空中を踊る幾人もの神官兵。事態を理解することも叶わず地面が迫り、叫喚の嵐が巻き起こる。
「あ――――――
悪魔は地に落ちるのを待たず、"何か"を神官兵達に差し向けた。
空気が弾け飛び、強風が吹き荒れる。
そして"何か"は神官兵達を穿つ……かに思えた。
「祓い給え、清め給え!」
一般街の方向から声がしたと思えば、神官兵達の周りに光の膜が現れる。その膜に触れた"何か"は炎を吹き出してのたうち回る。そして城壁の残骸に再び衝撃が奔り、瓦礫が舞う。
「エルくん!」
「座標指定、起動、《ジェネレート・エアドーム》!」
突如現れた巨大な半球に神官兵達は沈む。

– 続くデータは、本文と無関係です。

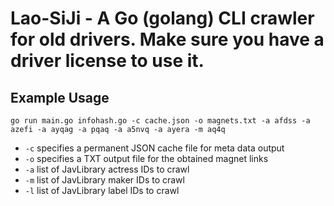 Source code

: # Lao-SiJi - A Go (golang) CLI crawler for old drivers. Make sure you have a driver license to use it.

## Example Usage

```shell
go run main.go infohash.go -c cache.json -o magnets.txt -a afdss -a azefi -a ayqag -a pqaq -a a5nvq -a ayera -m aq4q
```

* `-c` specifies a permanent JSON cache file for meta data output
* `-o` specifies a TXT output file for the obtained magnet links
* `-a` list of JavLibrary actress IDs to crawl
* `-m` list of JavLibrary maker IDs to crawl
* `-l` list of JavLibrary label IDs to crawl
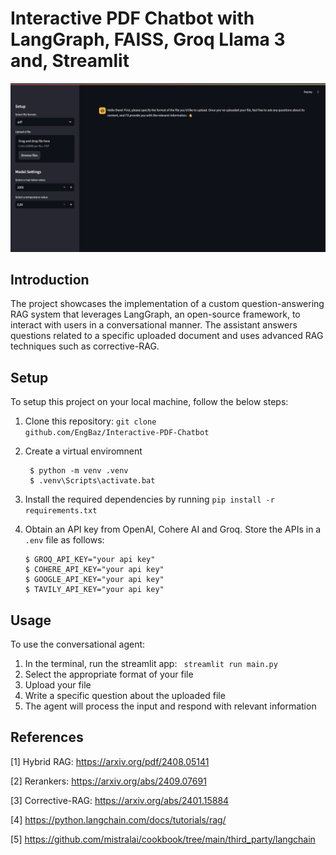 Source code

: # Interactive PDF Chatbot with LangGraph, FAISS, Groq Llama 3 and, Streamlit

![brAIcht](images/pdf_chatbot.png)

## Introduction
The project showcases the implementation of a custom question-answering RAG system that leverages LangGraph, an open-source framework, to interact with users in a conversational manner. The assistant answers questions related to a specific uploaded document and uses advanced RAG techniques such as corrective-RAG.

## Setup

To setup this project on your local machine, follow the below steps:
1. Clone this repository: <code>git clone github.com/EngBaz/Interactive-PDF-Chatbot</code>

2. Create a virtual enviromnent
   ```console
    $ python -m venv .venv
    $ .venv\Scripts\activate.bat
    ```
3. Install the required dependencies by running <code>pip install -r requirements.txt</code>

4. Obtain an API key from OpenAI, Cohere AI and Groq. Store the APIs in a <code>.env</code> file as follows:
    ```console
    $ GROQ_API_KEY="your api key"
    $ COHERE_API_KEY="your api key"
    $ GOOGLE_API_KEY="your api key"
    $ TAVILY_API_KEY="your api key"
    ```

## Usage

To use the conversational agent:
1. In the terminal, run the streamlit app: <code> streamlit run main.py </code>
2. Select the appropriate format of your file 
3. Upload your file
4. Write a specific question about the uploaded file
5. The agent will process the input and respond with relevant information

## References

[1] Hybrid RAG: https://arxiv.org/pdf/2408.05141

[2] Rerankers: https://arxiv.org/abs/2409.07691

[3] Corrective-RAG: https://arxiv.org/abs/2401.15884

[4] https://python.langchain.com/docs/tutorials/rag/

[5] https://github.com/mistralai/cookbook/tree/main/third_party/langchain



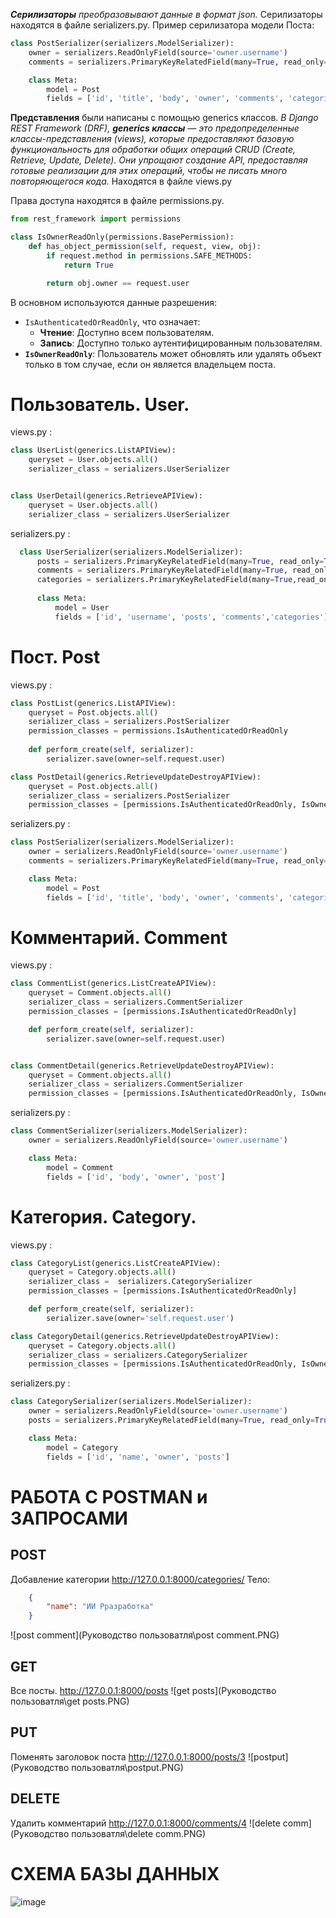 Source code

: ***Серилизаторы** преобразовывают данные в формат json.*
Серилизаторы находятся в файле serializers.py. Пример серилизатора модели Поста:
```python
class PostSerializer(serializers.ModelSerializer):
    owner = serializers.ReadOnlyField(source='owner.username')
    comments = serializers.PrimaryKeyRelatedField(many=True, read_only=True)

    class Meta:
        model = Post
        fields = ['id', 'title', 'body', 'owner', 'comments', 'categories']
```
**Представления** были написаны с помощью generics классов. *В Django REST Framework (DRF), **generics классы** — это предопределенные классы-представления (views), которые предоставляют базовую функциональность для обработки общих операций CRUD (Create, Retrieve, Update, Delete). Они упрощают создание API, предоставляя готовые реализации для этих операций, чтобы не писать много повторяющегося кода.* Находятся в файле views.py

Права доступа находятся в файле permissions.py.
```python
from rest_framework import permissions

class IsOwnerReadOnly(permissions.BasePermission):
    def has_object_permission(self, request, view, obj):
        if request.method in permissions.SAFE_METHODS:
            return True

        return obj.owner == request.user
```

В основном используются данные разрешения:
- `IsAuthenticatedOrReadOnly`, что означает:
    - **Чтение**: Доступно всем пользователям.
    - **Запись**: Доступно только аутентифицированным пользователям.
- **`IsOwnerReadOnly`**: Пользователь может обновлять или удалять объект только в том случае, если он является владельцем поста.
# Пользователь. User.
views.py :
```python
class UserList(generics.ListAPIView):
    queryset = User.objects.all()
    serializer_class = serializers.UserSerializer


class UserDetail(generics.RetrieveAPIView):
    queryset = User.objects.all()
    serializer_class = serializers.UserSerializer
```
serializers.py :
```python
  class UserSerializer(serializers.ModelSerializer):
      posts = serializers.PrimaryKeyRelatedField(many=True, read_only=True)
      comments = serializers.PrimaryKeyRelatedField(many=True, read_only=True)
      categories = serializers.PrimaryKeyRelatedField(many=True,read_only=True)
  
      class Meta:
          model = User
          fields = ['id', 'username', 'posts', 'comments','categories']
```

# Пост. Post
views.py :
```python
class PostList(generics.ListAPIView):  
    queryset = Post.objects.all()  
    serializer_class = serializers.PostSerializer  
    permission_classes = permissions.IsAuthenticatedOrReadOnly  
    
    def perform_create(self, serializer):  
        serializer.save(owner=self.request.user)

class PostDetail(generics.RetrieveUpdateDestroyAPIView):
    queryset = Post.objects.all()
    serializer_class = serializers.PostSerializer
    permission_classes = [permissions.IsAuthenticatedOrReadOnly, IsOwnerReadOnly]
```
serializers.py :
```python
class PostSerializer(serializers.ModelSerializer):
    owner = serializers.ReadOnlyField(source='owner.username')
    comments = serializers.PrimaryKeyRelatedField(many=True, read_only=True)

    class Meta:
        model = Post
        fields = ['id', 'title', 'body', 'owner', 'comments', 'categories']
```
# Комментарий. Comment 
views.py :
```python
class CommentList(generics.ListCreateAPIView):
    queryset = Comment.objects.all()
    serializer_class = serializers.CommentSerializer
    permission_classes = [permissions.IsAuthenticatedOrReadOnly]

    def perform_create(self, serializer):
        serializer.save(owner=self.request.user)


class CommentDetail(generics.RetrieveUpdateDestroyAPIView):
    queryset = Comment.objects.all()
    serializer_class = serializers.CommentSerializer
    permission_classes = [permissions.IsAuthenticatedOrReadOnly, IsOwnerReadOnly]
```
serializers.py :
```python
class CommentSerializer(serializers.ModelSerializer):
    owner = serializers.ReadOnlyField(source='owner.username')

    class Meta:
        model = Comment
        fields = ['id', 'body', 'owner', 'post']
```
# Категория. Category.
views.py :
```python
class CategoryList(generics.ListCreateAPIView):
    queryset = Category.objects.all()
    serializer_class =  serializers.CategorySerializer
    permission_classes = [permissions.IsAuthenticatedOrReadOnly]

    def perform_create(self, serializer):
        serializer.save(owner='self.request.user')

class CategoryDetail(generics.RetrieveUpdateDestroyAPIView):
    queryset = Category.objects.all()
    serializer_class = serializers.CategorySerializer
    permission_classes = [permissions.IsAuthenticatedOrReadOnly, IsOwnerReadOnly]
```
serializers.py :
```python
class CategorySerializer(serializers.ModelSerializer):
    owner = serializers.ReadOnlyField(source='owner.username')
    posts = serializers.PrimaryKeyRelatedField(many=True, read_only=True)

    class Meta:
        model = Category
        fields = ['id', 'name', 'owner', 'posts']
```
# РАБОТА С POSTMAN и ЗАПРОСАМИ
## POST
Добавление категории http://127.0.0.1:8000/categories/
Тело:
```json
    {
        "name": "ИИ Рразработка"
    }
```
![post comment](Руководство пользоватля\post comment.PNG)
## GET
Все посты. http://127.0.0.1:8000/posts
![get posts](Руководство пользоватля\get posts.PNG)
## PUT
Поменять заголовок поста http://127.0.0.1:8000/posts/3
![postput](Руководство пользоватля\postput.PNG)
## DELETE
Удалить комментарий http://127.0.0.1:8000/comments/4
![delete comm](Руководство пользоватля\delete comm.PNG)

# СХЕМА БАЗЫ ДАННЫХ
![image](https://github.com/user-attachments/assets/7e52e71a-cdaf-4167-9a01-8eeaf49806e4)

不思議と怪我はなく、痛みもなかった。
やがて彼らは、ほんの少し上方に光を放つ熱源の存在を悟る。
あれは――――
「……異郷の神、か……?」
「女神……あれが……」
三対の透き通る光の翅を広げ光輪を背負う、異郷の服を纏いし女神……と、その足元にしがみつく赤い首巻きの少年。
女神は身を翻し、神官兵達を見やって、誓言を下した。